Qualitative inquiry into the workers/workings of Wikipedia

Fig. 14 Timelines showing the revision history, i.e. number of edits made on the page, for ten different pages from January, 2001 to January, 2019. Most pages were not made or revised much before 2005, and Pregnancy, LGBT Parenting, Child custody, Parental leave and Parenting styles was started later.

First, we will discuss immediate observations about the ten timelines before going into depth with two of them; Mother and Father.

The pages that doesn’t have any or much revision activity in the beginning compared to the others can be because the subjects were described on other pages and there weren’t enough content to merit its own page. Some of these subjects might have gained more attention and accept in society which would merit its own page on a popular online encyclopedia, like LGBT Parenting. It might have been a smaller remark on another page, if there even was one, that same sex couples could be parents, but it was not until 2006 that the subject got a page of its own.

Some of the pages that doesn’t have a lot of revisions could be explained by the fact that they could have been a section under another page, but was given its own page because of lack of space on the original page. Editors on pages discuss when something needs a section of its own, and sometimes a section takes up so much space that it is made into its own page. Editors also criticize that some subjects are directed to another page and the fact that that subject doesn’t have a page of its own. In this sense it is the editors opinion that determines what is important enough to have its own page.

‘Child custody’ became interesting to us when the semantic analysis showed a high activity in relation to this term, but when examining the revision history on the page ‘Child custody’ there was barely any activity. Though the term ‘child custody’ is mentioned many times according to the semantic network, it could be because it is mentioned and talked about on other pages than its own page, and thus it might not be necessary for the subject to have a page of its own.

In the following we will elaborate on the Father and Mother timelines.

Fig. 15 The pages Mother and Father begun at the same time and had roughly the same amount of editing activity in the beginning. Both pages were edited a lot more from 2005–2006. The Mother page has a drop in activity in 2008, while the Father page has a somewhat steady editing history until 2018.

These pages are the two pages we chose to examine further. An interesting difference between these two pages is that in spite of the steady and active editing history on the Father page, the editors do not discuss the revisions and content of the page very much. On the Mother page, on the other hand, there is a lot more discussion about the content of the page, while there are fewer edits made than on the Father page after 2008. The Father page is almost only organized in lists with a bit of text, while the mother page has more text, about 500 characters more than the Father page, and only one or two lists.
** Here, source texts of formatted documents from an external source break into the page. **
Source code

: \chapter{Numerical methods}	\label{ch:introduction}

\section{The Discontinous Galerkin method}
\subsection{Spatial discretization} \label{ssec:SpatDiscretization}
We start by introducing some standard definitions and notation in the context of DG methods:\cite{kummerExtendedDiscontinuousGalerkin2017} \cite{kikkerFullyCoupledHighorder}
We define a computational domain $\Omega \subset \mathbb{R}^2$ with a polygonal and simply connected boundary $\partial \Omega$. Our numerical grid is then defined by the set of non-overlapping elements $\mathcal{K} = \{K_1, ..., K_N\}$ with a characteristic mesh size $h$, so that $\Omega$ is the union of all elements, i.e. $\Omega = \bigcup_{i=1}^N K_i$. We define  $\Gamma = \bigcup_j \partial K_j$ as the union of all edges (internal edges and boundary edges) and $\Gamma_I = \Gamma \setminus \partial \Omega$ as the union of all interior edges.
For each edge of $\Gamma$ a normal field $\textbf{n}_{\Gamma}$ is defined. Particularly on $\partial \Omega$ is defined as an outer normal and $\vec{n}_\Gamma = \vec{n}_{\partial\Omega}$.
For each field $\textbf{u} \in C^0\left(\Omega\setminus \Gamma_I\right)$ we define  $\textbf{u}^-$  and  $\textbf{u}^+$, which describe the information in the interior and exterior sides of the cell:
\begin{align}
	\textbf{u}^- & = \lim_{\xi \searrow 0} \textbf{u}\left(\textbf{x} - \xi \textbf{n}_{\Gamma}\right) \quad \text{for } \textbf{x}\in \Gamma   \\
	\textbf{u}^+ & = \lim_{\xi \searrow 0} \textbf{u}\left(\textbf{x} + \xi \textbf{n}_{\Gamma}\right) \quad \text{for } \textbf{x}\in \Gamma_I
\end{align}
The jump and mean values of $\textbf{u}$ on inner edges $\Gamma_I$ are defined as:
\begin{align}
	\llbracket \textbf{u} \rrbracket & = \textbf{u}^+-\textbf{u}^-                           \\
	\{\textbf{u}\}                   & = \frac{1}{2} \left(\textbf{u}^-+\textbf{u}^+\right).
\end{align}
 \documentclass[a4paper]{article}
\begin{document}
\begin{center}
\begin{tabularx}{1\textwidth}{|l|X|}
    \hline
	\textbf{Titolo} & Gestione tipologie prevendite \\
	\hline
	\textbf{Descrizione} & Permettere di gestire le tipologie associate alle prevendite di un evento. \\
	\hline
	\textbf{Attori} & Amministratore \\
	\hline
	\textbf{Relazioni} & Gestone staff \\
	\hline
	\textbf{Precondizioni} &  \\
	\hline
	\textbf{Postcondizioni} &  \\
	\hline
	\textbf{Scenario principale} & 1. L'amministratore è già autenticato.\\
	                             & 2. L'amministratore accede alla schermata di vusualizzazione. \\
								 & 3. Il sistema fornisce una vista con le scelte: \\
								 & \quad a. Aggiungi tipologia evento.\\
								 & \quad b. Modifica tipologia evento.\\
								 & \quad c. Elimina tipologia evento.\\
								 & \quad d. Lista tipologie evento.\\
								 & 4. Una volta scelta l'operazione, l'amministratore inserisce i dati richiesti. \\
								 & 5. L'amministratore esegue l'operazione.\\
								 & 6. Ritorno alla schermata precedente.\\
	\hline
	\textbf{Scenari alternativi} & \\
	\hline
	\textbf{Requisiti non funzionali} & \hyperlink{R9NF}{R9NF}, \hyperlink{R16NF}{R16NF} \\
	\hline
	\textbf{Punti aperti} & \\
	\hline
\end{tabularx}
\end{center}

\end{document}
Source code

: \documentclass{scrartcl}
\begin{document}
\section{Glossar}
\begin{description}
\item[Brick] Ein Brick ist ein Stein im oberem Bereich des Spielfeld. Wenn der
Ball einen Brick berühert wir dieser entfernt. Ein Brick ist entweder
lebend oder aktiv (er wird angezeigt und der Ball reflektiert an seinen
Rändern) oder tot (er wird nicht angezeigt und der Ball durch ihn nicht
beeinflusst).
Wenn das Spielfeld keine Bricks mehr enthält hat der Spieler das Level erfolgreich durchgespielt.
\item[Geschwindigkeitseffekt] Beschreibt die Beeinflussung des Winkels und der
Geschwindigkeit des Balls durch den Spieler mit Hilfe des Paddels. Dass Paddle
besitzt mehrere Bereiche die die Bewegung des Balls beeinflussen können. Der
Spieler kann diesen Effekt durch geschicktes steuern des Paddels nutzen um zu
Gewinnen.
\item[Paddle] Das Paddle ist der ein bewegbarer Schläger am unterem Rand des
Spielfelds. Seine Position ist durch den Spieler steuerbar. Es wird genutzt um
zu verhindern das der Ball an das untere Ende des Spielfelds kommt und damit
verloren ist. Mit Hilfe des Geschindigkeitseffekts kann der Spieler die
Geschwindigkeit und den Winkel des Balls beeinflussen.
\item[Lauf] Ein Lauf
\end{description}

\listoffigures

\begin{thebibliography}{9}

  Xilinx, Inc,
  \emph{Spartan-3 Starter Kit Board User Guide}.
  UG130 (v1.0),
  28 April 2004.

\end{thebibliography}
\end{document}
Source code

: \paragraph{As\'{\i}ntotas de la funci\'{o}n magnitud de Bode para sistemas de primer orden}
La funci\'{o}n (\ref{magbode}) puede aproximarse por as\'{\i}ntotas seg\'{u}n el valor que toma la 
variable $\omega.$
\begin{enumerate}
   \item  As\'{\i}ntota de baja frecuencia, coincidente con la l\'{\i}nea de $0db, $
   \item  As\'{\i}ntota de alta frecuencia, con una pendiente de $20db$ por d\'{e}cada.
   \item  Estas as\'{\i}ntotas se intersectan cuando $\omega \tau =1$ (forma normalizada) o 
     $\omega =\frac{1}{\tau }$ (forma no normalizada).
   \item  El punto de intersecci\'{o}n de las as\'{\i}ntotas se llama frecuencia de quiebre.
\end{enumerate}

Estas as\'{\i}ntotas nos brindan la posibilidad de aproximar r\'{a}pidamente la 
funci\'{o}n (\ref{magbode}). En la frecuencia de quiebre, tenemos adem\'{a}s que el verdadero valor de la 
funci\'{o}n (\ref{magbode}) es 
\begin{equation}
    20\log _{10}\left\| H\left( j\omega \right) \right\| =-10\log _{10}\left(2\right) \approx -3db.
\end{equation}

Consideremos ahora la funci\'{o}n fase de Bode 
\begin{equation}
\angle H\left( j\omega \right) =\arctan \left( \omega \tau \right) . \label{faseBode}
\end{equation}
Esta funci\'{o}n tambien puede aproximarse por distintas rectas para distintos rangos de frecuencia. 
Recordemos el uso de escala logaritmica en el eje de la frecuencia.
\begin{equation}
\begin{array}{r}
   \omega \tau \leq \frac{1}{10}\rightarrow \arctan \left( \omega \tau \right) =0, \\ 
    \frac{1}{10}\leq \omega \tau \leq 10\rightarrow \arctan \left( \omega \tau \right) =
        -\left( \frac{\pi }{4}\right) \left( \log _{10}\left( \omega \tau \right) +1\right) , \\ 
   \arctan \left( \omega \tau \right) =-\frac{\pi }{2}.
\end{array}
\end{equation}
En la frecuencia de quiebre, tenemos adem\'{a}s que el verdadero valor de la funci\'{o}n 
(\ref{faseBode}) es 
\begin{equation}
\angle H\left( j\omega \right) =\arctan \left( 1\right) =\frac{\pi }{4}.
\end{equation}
Fig. 16 Snapshots of some of the lists on the Father page.

The most interesting discussion on both pages revolved around motherhood and fatherhood respectively. Both pages discussed it from the perspective of biology. On the Mother page, they discussed at what time motherhood begins, at the point of (assumed) conception, during pregnancy or after childbirth.

On the Father page they discussed fatherhood in relation to sperm and donation herof. There was disagreements about the word donation in relation to IVF (In Vitro Fertilization, assisted reproductive technology). If a couple is using IVF, is the man then donating sperm to his partner? And what does donating mean? Is donating simply a removal of biological substance from ones body for whatever purpose, or does it only entail giving away biological substance without being involved in the end result, like a kidney donation? In light of this, it was discussed when fatherhood begins. When expecting a child or when the child is born?

While these discussions can seem simple and a matter of opinion, they feed into a bigger controversy about what (responsibilities) is and should be expected of parents at which stage on their path to and in parenthood.